- _Action item_:
Reproduce the complete set of records, exactly as they appear.
----- Exercise data
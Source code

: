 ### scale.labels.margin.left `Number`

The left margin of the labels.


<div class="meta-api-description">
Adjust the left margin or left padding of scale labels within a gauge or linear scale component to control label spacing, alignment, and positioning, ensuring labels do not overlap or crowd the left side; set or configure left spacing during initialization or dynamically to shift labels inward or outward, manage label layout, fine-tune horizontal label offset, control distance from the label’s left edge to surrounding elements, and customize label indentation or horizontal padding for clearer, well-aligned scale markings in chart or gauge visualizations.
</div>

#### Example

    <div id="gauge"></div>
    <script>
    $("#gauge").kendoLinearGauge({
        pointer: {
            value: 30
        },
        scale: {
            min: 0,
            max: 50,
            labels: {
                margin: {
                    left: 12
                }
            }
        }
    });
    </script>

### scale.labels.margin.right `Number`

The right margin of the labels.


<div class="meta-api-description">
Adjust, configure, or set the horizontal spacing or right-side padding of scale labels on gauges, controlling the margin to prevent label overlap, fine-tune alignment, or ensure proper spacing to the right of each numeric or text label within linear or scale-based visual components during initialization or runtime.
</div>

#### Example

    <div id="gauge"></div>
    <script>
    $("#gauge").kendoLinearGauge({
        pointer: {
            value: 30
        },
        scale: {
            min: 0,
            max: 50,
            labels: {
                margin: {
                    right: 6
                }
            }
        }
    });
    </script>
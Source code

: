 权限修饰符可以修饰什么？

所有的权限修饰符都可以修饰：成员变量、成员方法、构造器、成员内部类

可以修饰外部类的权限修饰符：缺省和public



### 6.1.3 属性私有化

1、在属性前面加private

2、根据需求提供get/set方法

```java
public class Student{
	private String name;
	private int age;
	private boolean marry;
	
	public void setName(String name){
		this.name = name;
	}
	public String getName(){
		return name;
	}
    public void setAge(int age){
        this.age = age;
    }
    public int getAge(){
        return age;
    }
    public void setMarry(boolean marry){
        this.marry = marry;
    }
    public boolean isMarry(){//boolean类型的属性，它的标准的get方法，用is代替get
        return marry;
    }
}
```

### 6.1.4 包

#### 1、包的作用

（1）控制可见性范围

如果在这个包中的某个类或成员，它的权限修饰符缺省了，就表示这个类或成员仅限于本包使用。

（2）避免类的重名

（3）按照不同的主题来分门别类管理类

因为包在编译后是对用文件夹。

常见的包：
----------
- _Answer to the problem_:
Source code

: ### scale.labels.margin.left `Number`

The left margin of the labels.


<div class="meta-api-description">
Adjust the left margin or left padding of scale labels within a gauge or linear scale component to control label spacing, alignment, and positioning, ensuring labels do not overlap or crowd the left side; set or configure left spacing during initialization or dynamically to shift labels inward or outward, manage label layout, fine-tune horizontal label offset, control distance from the label’s left edge to surrounding elements, and customize label indentation or horizontal padding for clearer, well-aligned scale markings in chart or gauge visualizations.
</div>

#### Example

    <div id="gauge"></div>
    <script>
    $("#gauge").kendoLinearGauge({
        pointer: {
            value: 30
        },
        scale: {
            min: 0,
            max: 50,
            labels: {
                margin: {
                    left: 12
                }
            }
        }
    });
    </script>

### scale.labels.margin.right `Number`

The right margin of the labels.


<div class="meta-api-description">
Adjust, configure, or set the horizontal spacing or right-side padding of scale labels on gauges, controlling the margin to prevent label overlap, fine-tune alignment, or ensure proper spacing to the right of each numeric or text label within linear or scale-based visual components during initialization or runtime.
</div>

#### Example

    <div id="gauge"></div>
    <script>
    $("#gauge").kendoLinearGauge({
        pointer: {
            value: 30
        },
        scale: {
            min: 0,
            max: 50,
            labels: {
                margin: {
                    right: 6
                }
            }
        }
    });
    </script>
Source code

: 权限修饰符可以修饰什么？

所有的权限修饰符都可以修饰：成员变量、成员方法、构造器、成员内部类

可以修饰外部类的权限修饰符：缺省和public



### 6.1.3 属性私有化

1、在属性前面加private

2、根据需求提供get/set方法

```java
public class Student{
	private String name;
	private int age;
	private boolean marry;
	
	public void setName(String name){
		this.name = name;
	}
	public String getName(){
		return name;
	}
    public void setAge(int age){
        this.age = age;
    }
    public int getAge(){
        return age;
    }
    public void setMarry(boolean marry){
        this.marry = marry;
    }
    public boolean isMarry(){//boolean类型的属性，它的标准的get方法，用is代替get
        return marry;
    }
}
```

### 6.1.4 包

#### 1、包的作用

（1）控制可见性范围

如果在这个包中的某个类或成员，它的权限修饰符缺省了，就表示这个类或成员仅限于本包使用。

（2）避免类的重名

（3）按照不同的主题来分门别类管理类

因为包在编译后是对用文件夹。

常见的包：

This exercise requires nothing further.